I think the name of the community is actually a good indicator here. It's for comics that are funny because of removing them from their original context. The most common humor is "teehee" humor coming from interpreting innocent panels in a dirty context, like this:

Other humor comes from silly situations that are absurd without context like this:

Panels that are funny in the original material can be good for this community, if removing the context provides different humor. This is supposed to be funny in the original because a bear shouldn't accept being spanked by a man, but removing the context allows it to be interpreted as sexual spanking, which is probably not what the original comic intended (there's undoubtedly a lot of writers/artists sneakily inserting their fetishes into their work, but it's more about how the general audience would've interpreted it).

[–] 3dmvr@lemmy.dbzer0.com 2 points 3 weeks ago (1 children)

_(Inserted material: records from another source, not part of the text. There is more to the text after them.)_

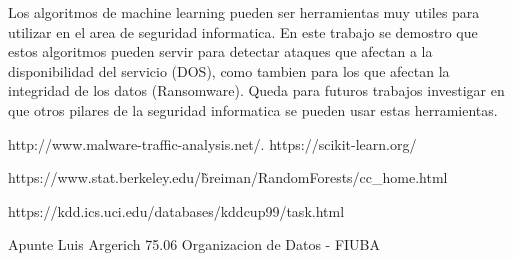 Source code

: \documentclass[a4paper,10pt]{article}
\begin{document}
Los algoritmos de machine learning pueden ser herramientas muy utiles para utilizar en el area de seguridad informatica. En este trabajo se demostro que estos algoritmos pueden servir para detectar ataques que afectan a la disponibilidad del servicio (DOS), como tambien para los que afectan la integridad de los datos (Ransomware). Queda para futuros trabajos investigar en que otros pilares de la seguridad informatica se pueden usar estas herramientas.
\newpage





\begin{thebibliography}{9}
  http://www.malware-traffic-analysis.net/.
 https://scikit-learn.org/

 https://www.stat.berkeley.edu/\~breiman/RandomForests/cc\_home.html

 https://kdd.ics.uci.edu/databases/kddcup99/task.html


 Apunte Luis Argerich 75.06 Organizacion de Datos - FIUBA
\end{thebibliography}
\end{document}
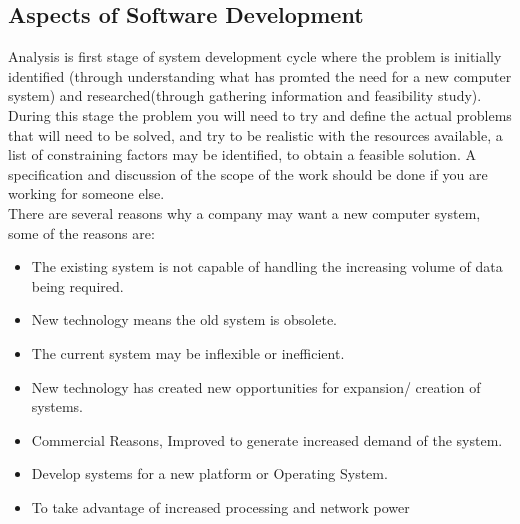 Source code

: \subsection{Aspects of Software Development}
  \begin{figure}[H]
    \centering
  \end{figure}
  \noindent
  Analysis is first stage of system development cycle where the problem is initially identified (through understanding what has promted the need for a new computer system) and researched(through gathering information and feasibility study).\\
  During this stage the problem you will need to try and define the actual problems that will need to be solved, and try to be realistic with the resources available, a list of constraining factors may be identified, to obtain a feasible solution. A specification and discussion of the scope of the work should be done if you are working for someone else.\\
  There are several reasons why a company may want a new computer system, some of the reasons are:
  \begin{itemize}
    \setlength\itemsep{0cm}
    \item The existing system is not capable of handling the increasing volume of data being required.
    \item New technology means the old system is obsolete.
    \item The current system may be inflexible or inefficient.
    \item New technology has created new opportunities for expansion/ creation of systems.
    \item Commercial Reasons, Improved to generate increased demand of the system.
    \item Develop systems for a new platform or Operating System.
    \item To take advantage of increased processing and network power
  \end{itemize}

the smurfing one seems intentionally funny, which is my point, a lot of these seem intentional and ppl are just assuming the writers were slow or people didnt make crass jokes back then?

[–] m_f@discuss.online 2 points 3 weeks ago

It's generally hard to guess at authorial intent, but the smurfs one isn't any more dirty than the rest of the smurf language, in context. Here's the full page:

Here's another few panels from that issue that shows how often verbs are replaced with "smurf":

If you replace that many verbs with "smurf", eventually you're going to end up with something that sounds dirty. In context, it reads as very normal speech though. Maybe the author knew that and secretly did it intentionally, but the general audience wouldn't have interpreted it that way.